A fronte di argomenti del tutto scevri da vizi logici o da illogicità manifeste, la difesa ricorrente ha rappresentato in modo alquanto distorto le emergenze istruttorie dibattimentali, omettendo di considerare, accanto alla deposizione del BA. (a torto indicato quale unico teste a carico), quelle del Capitano B. e della cuoca D.M. ; tacciando, in modo generico e assertivo, di inattendibilità la testimonianza del BA. predetto e descrivendo il testimoniale a discarico (formato dalle dichiarazioni dei testi C. , TR. e GI. ) in termini di coesione e univocità.

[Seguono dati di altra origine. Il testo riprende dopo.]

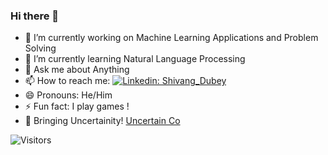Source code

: ### Hi there 👋

- 🔭 I’m currently working on Machine Learning Applications and Problem Solving
- 🌱 I’m currently learning Natural Language Processing
- 💬 Ask me about Anything
- 📫 How to reach me: [![Linkedin: Shivang_Dubey](https://img.shields.io/badge/-Shivang_Dubey-blue?style=flat-square&logo=Linkedin&logoColor=white&link=https://www.linkedin.com/in/shivangdubey8/)](https://www.linkedin.com/in/shivangdubey8/)
- 😄 Pronouns: He/Him
- ⚡ Fun fact: I play games ! 
- 🤿 Bringing Uncertainity! [Uncertain Co](https://www.linkedin.com/company/uncertain-co)


![Visitors](https://visitor-badge.laobi.icu/badge?page_id=shivangdubey.visitor-badge)


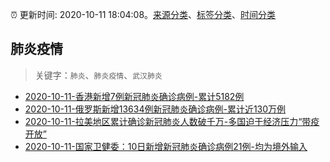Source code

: :alarm_clock: 更新时间: 2020-10-11 18:04:08。[来源分类](../README.md)、[标签分类](../TAGS.md)、[时间分类](../TIMELINE.md)

## 肺炎疫情


> 关键字：`肺炎`、`肺炎疫情`、`武汉肺炎`



- [2020-10-11-香港新增7例新冠肺炎确诊病例-累计5182例](http://app.cctv.com/special/cportal/detail/arti/index.html?id=ArtiJokxggiO2wuaH5jTRWTN201011&isfromapp=1) 
- [2020-10-11-俄罗斯新增13634例新冠肺炎确诊病例-累计近130万例](http://app.cctv.com/special/cportal/detail/arti/index.html?id=ArtiZcJ70EWGzALBysCiwovT201011&isfromapp=1) 
- [2020-10-11-拉美地区累计确诊新冠肺炎人数破千万-多国迫于经济压力“带疫开放”](http://app.cctv.com/special/cportal/detail/arti/index.html?id=ArtiW9LaoVg2ReFGsKXTeObg201011&isfromapp=1) 
- [2020-10-11-国家卫健委：10日新增新冠肺炎确诊病例21例-均为境外输入](http://app.cctv.com/special/cportal/detail/arti/index.html?id=Artipu57qhQ28RZqun9O9j4A201011&isfromapp=1)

I Giudici di seconde cure, a tal proposito, hanno dato risposte razionali e sempre contenute nei limiti della plausibile opinabilità di apprezzamento, insindacabile in questa sede, osservando:
– quanto al teste BA. , che il difetto di memoria sull’identità della persona con la quale aveva sottoscritto il contratto di lavoro per la NEREIDE, a distanza di tre anni dal fatto, non indeboliva, ma, anzi, rafforzava la sua attendibilità, essendo comprensibile che ricordasse l’identità della persona che l’aveva, nella sostanza, assunto, piuttosto che l’identità di quella con la quale aveva concluso l’adempimento formale della sottoscrizione del contratto;
– quanto alle dichiarazioni del teste C. , che egli, pur non avendo confermato quanto riferito nel corso delle indagini a proposito del coinvolgimento del T. nella gestione dell’azienda, aveva, comunque, dichiarato di aver visto il ricorrente qualche volta in ufficio;
– infine, quanto alle deposizioni rese dai testi TR. (sui profili di inattendibilità del quale, valutati dalla Corte, si è dato atto nella parte espositiva del fatto) e GI. sul rapporti intrattenuti esclusivamente con T.P. , che esse non escludevano, di per sé, il ruolo effettivamente rivestito dal ricorrente, dal momento che, nella comune gestione dell’esercizio, gli imputati ben potevano distribuirsi le rispettive sfere operative di competenza.
Anche la censura sulla qualificazione della condotta del T.F. come co-gestione di fatto dell’azienda in esame si rivela, pertanto, infondata.
3. Il ricorso, in conclusione, va, nel complesso, rigettato e il ricorrente condannato al pagamento delle spese processuali.
P.Q.M.
Rigetta il ricorso e condanna il ricorrente al pagamento delle spese processuali.